Provided data:
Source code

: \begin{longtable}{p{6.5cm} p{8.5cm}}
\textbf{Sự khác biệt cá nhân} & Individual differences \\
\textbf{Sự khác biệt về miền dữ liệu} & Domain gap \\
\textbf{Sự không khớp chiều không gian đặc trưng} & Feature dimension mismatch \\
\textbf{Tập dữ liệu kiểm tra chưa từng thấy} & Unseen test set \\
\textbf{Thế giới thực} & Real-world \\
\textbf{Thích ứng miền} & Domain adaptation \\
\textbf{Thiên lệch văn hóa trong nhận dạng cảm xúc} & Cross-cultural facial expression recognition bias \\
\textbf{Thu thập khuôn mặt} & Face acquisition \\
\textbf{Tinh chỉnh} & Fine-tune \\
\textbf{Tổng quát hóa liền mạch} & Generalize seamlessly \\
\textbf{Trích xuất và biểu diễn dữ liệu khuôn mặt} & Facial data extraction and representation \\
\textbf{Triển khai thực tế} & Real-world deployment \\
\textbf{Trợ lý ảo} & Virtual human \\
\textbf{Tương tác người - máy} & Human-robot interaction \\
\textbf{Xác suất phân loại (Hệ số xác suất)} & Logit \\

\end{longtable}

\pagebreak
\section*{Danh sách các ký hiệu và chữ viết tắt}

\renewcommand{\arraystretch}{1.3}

==

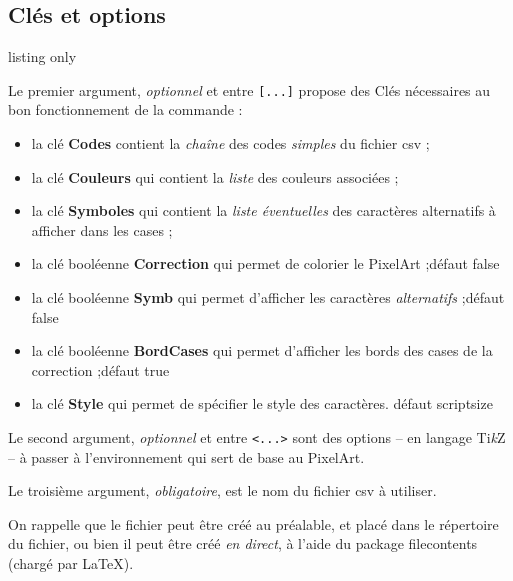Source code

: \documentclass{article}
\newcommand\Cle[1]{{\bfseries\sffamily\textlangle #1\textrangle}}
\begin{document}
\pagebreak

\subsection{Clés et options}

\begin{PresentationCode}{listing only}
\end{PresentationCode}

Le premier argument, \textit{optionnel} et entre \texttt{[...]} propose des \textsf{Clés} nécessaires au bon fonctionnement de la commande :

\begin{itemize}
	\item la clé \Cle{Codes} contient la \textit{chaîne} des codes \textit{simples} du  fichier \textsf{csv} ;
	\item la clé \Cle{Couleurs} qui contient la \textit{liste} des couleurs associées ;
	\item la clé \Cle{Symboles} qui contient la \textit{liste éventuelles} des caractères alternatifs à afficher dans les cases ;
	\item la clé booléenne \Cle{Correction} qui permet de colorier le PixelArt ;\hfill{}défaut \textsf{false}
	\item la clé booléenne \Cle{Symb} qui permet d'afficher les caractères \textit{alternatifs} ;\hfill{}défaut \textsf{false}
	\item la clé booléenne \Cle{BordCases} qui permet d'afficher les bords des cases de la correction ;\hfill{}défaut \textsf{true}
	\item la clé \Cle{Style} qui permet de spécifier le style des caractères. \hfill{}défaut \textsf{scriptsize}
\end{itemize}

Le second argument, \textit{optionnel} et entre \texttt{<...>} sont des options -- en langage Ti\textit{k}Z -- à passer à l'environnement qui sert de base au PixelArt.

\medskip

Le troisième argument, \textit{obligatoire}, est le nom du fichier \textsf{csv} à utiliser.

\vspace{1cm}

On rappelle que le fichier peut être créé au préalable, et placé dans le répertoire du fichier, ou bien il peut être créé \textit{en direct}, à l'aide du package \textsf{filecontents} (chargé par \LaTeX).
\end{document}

---

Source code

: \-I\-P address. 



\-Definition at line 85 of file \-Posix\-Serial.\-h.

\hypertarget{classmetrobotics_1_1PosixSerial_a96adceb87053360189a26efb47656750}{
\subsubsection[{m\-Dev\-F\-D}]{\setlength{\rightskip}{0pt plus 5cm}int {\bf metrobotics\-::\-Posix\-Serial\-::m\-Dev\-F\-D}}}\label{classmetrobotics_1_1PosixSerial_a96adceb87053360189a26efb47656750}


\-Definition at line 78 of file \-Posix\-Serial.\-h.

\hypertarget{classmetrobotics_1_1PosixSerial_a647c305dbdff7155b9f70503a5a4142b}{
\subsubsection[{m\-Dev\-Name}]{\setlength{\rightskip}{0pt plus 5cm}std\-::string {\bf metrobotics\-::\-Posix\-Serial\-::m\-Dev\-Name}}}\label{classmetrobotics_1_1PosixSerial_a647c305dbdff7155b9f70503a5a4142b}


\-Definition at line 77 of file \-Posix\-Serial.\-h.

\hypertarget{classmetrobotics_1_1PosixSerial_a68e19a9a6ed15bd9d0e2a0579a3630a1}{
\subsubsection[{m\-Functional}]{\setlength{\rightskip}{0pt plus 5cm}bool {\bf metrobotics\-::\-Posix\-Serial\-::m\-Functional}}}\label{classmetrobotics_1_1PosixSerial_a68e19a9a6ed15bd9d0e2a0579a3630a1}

Exercise requirements:
Check each line of the data for the word "hfill", then state only how many lines hold it.

Output:
4